(1.) BRIEFLY stated, the facts are that the CIT, after examining the records of the assessee, found that the return of income for the A.Y. 199394 was filed on 03.03.1994 declaring total income at Rs.Nil. Along with the return, the assessee had claimed deduction of Rs.2,56,80,968/u/ s.80HHC of the Income Tax Act. Thereafter, the assessee filed a revised return on 15.06.1994 declaring total income at Rs.Nil but, in the computation attached with the revised return, the claim of deduction u/s. 80HHC was revised to Rs.2,73,91,138/. The increase in the claim of deduction was on account of the export incentive relating to export made in the Financial Year 199293 relevant to the A.Y. 199394 on mercantile basis although, actually, the export incentive amounting to Rs.17,45,430/was received during the F.Y. 199394 relevant to the A.Y. 199495. The CIT further found that the A.O has completed the assessment u/s.143(3) on 29.03.1996 determining the total income of the assessee at Rs.1,23,950/. In the above assessment order passed by the A.O., export incentive of Rs.17,45,430/was considered as income of A.Y. 199394 and the entire amount was allowed as deduction u/s.80HHC. In the return filed for A.Y. 199495, the assessee claimed deduction of Rs.17,45,430/being income already considered in A.Y. 199394. The CIT required the assessee to clarify the position regarding the claim of amount of Rs.17,45,430/as export benefits in A.Y. 199394 when the same were actually received in the A.Y. 199495. From the details furnished by the assessee it was noticed that the amount of Rs.17,45,430/comprised of two components; A. Export Incentive Rs. 7,43,894/B. B. Licence Premium Rs. 10,01,536/.
(2.) ACCORDING to the CIT, the profit on sale of licence can be considered only when the licence is actually sold and profits are received in terms of S.28(ii)(a) and the same cannot be considered on mercantile basis. The CIT also noticed that in column 9(a) of the Tax Audit Report furnished by the assessee for A.Y. 199394, the accounting of refunds and credits of duties of Customs, Excise, etc. is stated to have been made on receipt basis. According to the CIT, the assessee pressed for the inclusion of income of Rs.17,45,430/in the A.Y. 199394 and simultaneously pressed for equal amount of deduction u/s.80HHC so as to avoid the payment of tax. Accordingly, the CIT issued a show cause Notice to the assessee on 23.03.1997 calling upon the assessee to show cause as to why the assessment framed by the A.O on 29.03.1996 should not be revised as per the provisions of Section 263 of the Act.

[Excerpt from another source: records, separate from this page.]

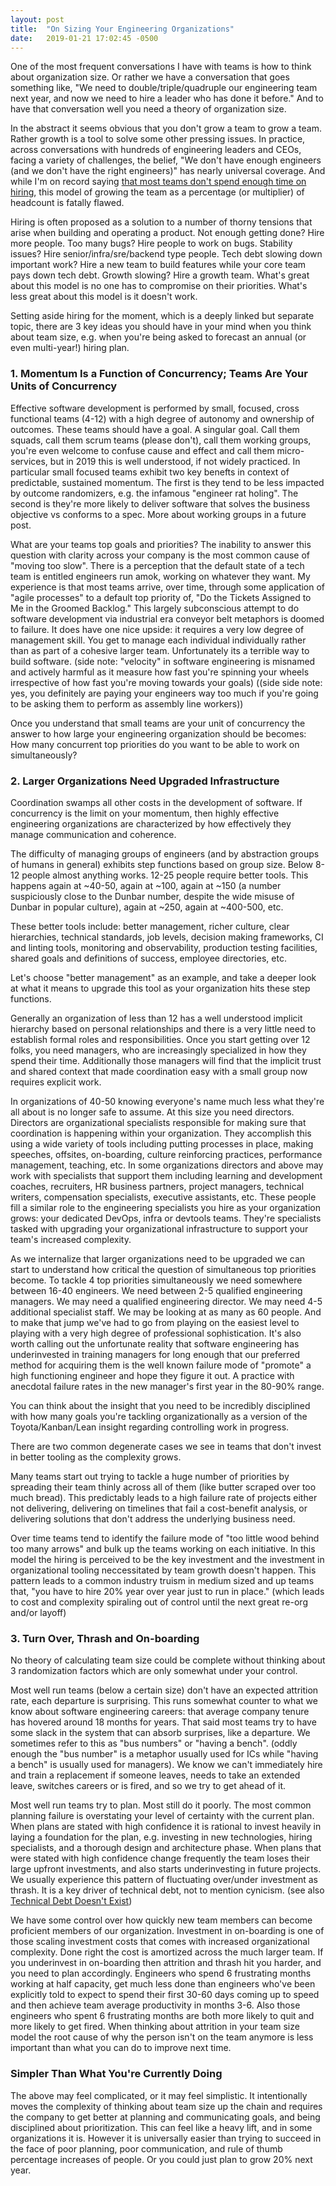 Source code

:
 ```yaml
---
layout: post
title:  "On Sizing Your Engineering Organizations"
date:   2019-01-21 17:02:45 -0500
---
```

One of the most frequent conversations I have with teams is how to think about organization size.  Or rather we have a conversation that goes something like, "We need to double/triple/quadruple our engineering team next year, and now we need to hire a leader who has done it before."  And to have that conversation well you need a theory of organization size.

In the abstract it seems obvious that you don't grow a team to grow a team. Rather growth is a tool to solve some other pressing issues.  In practice, across conversations with hundreds of engineering leaders and CEOs, facing a variety of challenges, the belief, "We don't have enough engineers (and we don't have the right engineers)" has nearly universal coverage.  And while I'm on record saying [that most teams don't spend enough time on hiring](/notes/faqs-from-coaching), this model of growing the team as a percentage (or multiplier) of headcount is fatally flawed.  

Hiring is often proposed as a solution to a number of thorny tensions that arise when building and operating a product.  Not enough getting done? Hire more people.  Too many bugs? Hire people to work on bugs.  Stability issues? Hire senior/infra/sre/backend type people. Tech debt slowing down important work? Hire a new team to build features while your core team pays down tech debt.  Growth slowing? Hire a growth team.  What's great about this model is no one has to compromise on their priorities.  What's less great about this model is it doesn't work. 

Setting aside hiring for the moment, which is a deeply linked but separate topic, there are 3 key ideas you should have in your mind when you think about team size, e.g. when you're being asked to forecast an annual (or even multi-year!) hiring plan.

### 1. Momentum Is a Function of Concurrency; Teams Are Your Units of Concurrency

Effective software development is performed by small, focused, cross functional teams (4-12) with a high degree of autonomy and ownership of outcomes.  These teams should have a goal.  A singular goal.  Call them squads, call them scrum teams (please don't), call them working groups, you're even welcome to confuse cause and effect and call them micro-services, but in 2019 this is well understood, if not widely practiced.  In particular small focused teams exhibit two key benefts in context of predictable, sustained momentum.  The first is they tend to be less impacted by outcome randomizers, e.g. the infamous "engineer rat holing". The second is they're more likely to deliver software that solves the business objective vs conforms to a spec.  More about working groups in a future post.

What are your teams top goals and priorities?  The inability to answer this question with clarity across your company is the most common cause of "moving too slow". There is a perception that the default state of a tech team is entitled engineers run amok, working on whatever they want.  My experience is that most teams arrive, over time, through some application of "agile processes" to a default top priority of, "Do the Tickets Assigned to Me in the Groomed Backlog." This largely subconscious attempt to do software development via industrial era conveyor belt metaphors is doomed to failure.  It does have one nice upside: it requires a very low degree of management skill.  You get to manage each individual individually rather than as part of a cohesive larger team. Unfortunately its a terrible way to build software. (side note: "velocity" in software engineering is misnamed and actively harmful as it measure how fast you're spinning your wheels irrespective of how fast you're moving towards your goals) ((side side note: yes, you definitely are paying your engineers way too much if you're going to be asking them to perform as assembly line workers))

Once you understand that small teams are your unit of concurrency the answer to how large your engineering organization should be becomes: How many concurrent top priorities do you want to be able to work on simultaneously?

### 2. Larger Organizations Need Upgraded Infrastructure

Coordination swamps all other costs in the development of software.  If concurrency is the limit on your momentum, then highly effective engineering organizations are characterized by how effectively they manage communication and coherence.

The difficulty of managing groups of engineers (and by abstraction groups of humans in general) exhibits step functions based on group size.  Below 8-12 people almost anything works. 12-25 people require better tools. This happens again at ~40-50, again at ~100, again at ~150 (a number suspiciously close to the Dunbar number, despite the wide misuse of Dunbar in popular culture), again at ~250, again at ~400-500, etc. 

These better tools include: better management, richer culture, clear hierarchies, technical standards, job levels, decision making frameworks, CI and linting tools, monitoring and observability, production testing facilities, shared goals and definitions of success, employee directories, etc.

Let's choose "better management" as an example, and take a deeper look at what it means to upgrade this tool as your organization hits these step functions.

Generally an organization of less than 12 has a well understood implicit hierarchy based on personal relationships and there is a very little need to establish formal roles and responsibilities.  Once you start getting over 12 folks, you need managers, who are increasingly specialized in how they spend their time.  Additionally those managers will find that the implicit trust and shared context that made coordination easy with a small group now requires explicit work. 

In organizations of 40-50 knowing everyone's name much less what they're all about is no longer safe to assume.  At this size you need directors.  Directors are organizational specialists responsible for making sure that coordination is happening within your organization.  They accomplish this using a wide variety of tools including putting processes in place, making speeches, offsites, on-boarding, culture reinforcing practices, performance management, teaching, etc.  In some organizations directors and above may work with specialists that support them including learning and development coaches, recruiters, HR business partners, project managers, technical writers, compensation specialists, executive assistants, etc.  These people fill a similar role to the engineering specialists you hire as your organization grows: your dedicated DevOps, infra or devtools teams. They're specialists tasked with upgrading your organizational infrastructure to support your team's increased complexity.

As we internalize that larger organizations need to be upgraded we can start to understand how critical the question of simultaneous top priorities become.  To tackle 4 top priorities simultaneously we need somewhere between 16-40 engineers.  We need between 2-5 qualified engineering managers.  We may need a qualified engineering director. We may need 4-5 additional specialist staff. We may be looking at as many as 60 people.  And to make that jump we've had to go from playing on the easiest level to playing with a very high degree of professional sophistication.  It's also worth calling out the unfortunate reality that software engineering has underinvested in training managers for long enough that our preferred method for acquiring them is the well known failure mode of "promote" a high functioning engineer and hope they figure it out. A practice with anecdotal failure rates in the new manager's first year in the 80-90% range.

You can think about the insight that you need to be incredibly disciplined with how many goals you're tackling organizationally as a version of the Toyota/Kanban/Lean insight regarding controlling work in progress.

There are two common degenerate cases we see in teams that don't invest in better tooling as the complexity grows.

Many teams start out trying to tackle a huge number of priorities by spreading their team thinly across all of them (like butter scraped over too much bread).  This predictably leads to a high failure rate of projects either not delivering, delivering on timelines that fail a cost-benefit analysis, or delivering solutions that don't address the underlying business need.  

Over time teams tend to identify the failure mode of "too little wood behind too many arrows" and bulk up the teams working on each initiative.  In this model the hiring is perceived to be the key investment and the investment in organizational tooling neccessitated by team growth doesn't happen.  This pattern leads to a common industry truism in medium sized and up teams that, "you have to hire 20% year over year just to run in place." (which leads to cost and complexity spiraling out of control until the next great re-org and/or layoff)


### 3. Turn Over, Thrash and On-boarding

No theory of calculating team size could be complete without thinking about 3 randomization factors which are only somewhat under your control.  

Most well run teams (below a certain size) don't have an expected attrition rate, each departure is surprising.  This runs somewhat counter to what we know about software engineering careers: that average company tenure has hovered around 18 months for years.  That said most teams try to have some slack in the system that can absorb surprises, like a departure.  We sometimes refer to this as "bus numbers" or "having a bench". (oddly enough the "bus number" is a metaphor usually used for ICs while "having a bench" is usually used for managers).  We know we can't immediately hire and train a replacement if someone leaves, needs to take an extended leave, switches careers or is fired, and so we try to get ahead of it.

Most well run teams try to plan. Most still do it poorly.  The most common planning failure is overstating your level of certainty with the current plan. When plans are stated with high confidence it is rational to invest heavily in laying a foundation for the plan, e.g. investing in new technologies, hiring specialists, and a thorough design and architecture phase.  When plans that were stated with high confidence change frequently the team loses their large upfront investments, and also starts underinvesting in future projects.  We usually experience this pattern of fluctuating over/under investment as thrash.  It is a key driver of technical debt, not to mention cynicism. (see also [Technical Debt Doesn't Exist](/notes/towards-an-understanding-of-technical-debt))

We have some control over how quickly new team members can become proficient members of our organization. Investment in on-boarding is one of those scaling investment costs that comes with increased organizational complexity.  Done right the cost is amortized across the much larger team.  If you underinvest in on-boarding then attrition and thrash hit you harder, and you need to plan accordingly.  Engineers who spend 6 frustrating months working at half capacity, get much less done than engineers who've been explicitly told to expect to spend their first 30-60 days coming up to speed and then achieve team average productivity in months 3-6.  Also those engineers who spent 6 frustrating months are both more likely to quit and more likely to get fired. When thinking about attrition in your team size model the root cause of why the person isn't on the team anymore is less important than what you can do to improve next time.

### Simpler Than What You're Currently Doing

The above may feel complicated, or it may feel simplistic.  It intentionally moves the complexity of thinking about team size up the chain and requires the company to get better at planning and communicating goals, and being disciplined about prioritization.  This can feel like a heavy lift, and in some organizations it is.  However it is universally easier than trying to succeed in the face of poor planning, poor communication, and rule of thumb percentage increases of people.  Or you could just plan to grow 20% next year.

(3.) IN response to the said Notice, the assessee furnished his reply vide reply dated 23.09.1997. After considering the submissions advanced on behalf of both the sides, the CIT set aside the order of the A.O and remanded the matter for deciding the same afresh in light of the observations made in its order dated 05.12.1997. On appeal by the assessee, the Appellate Tribunal set aside the order of the CIT.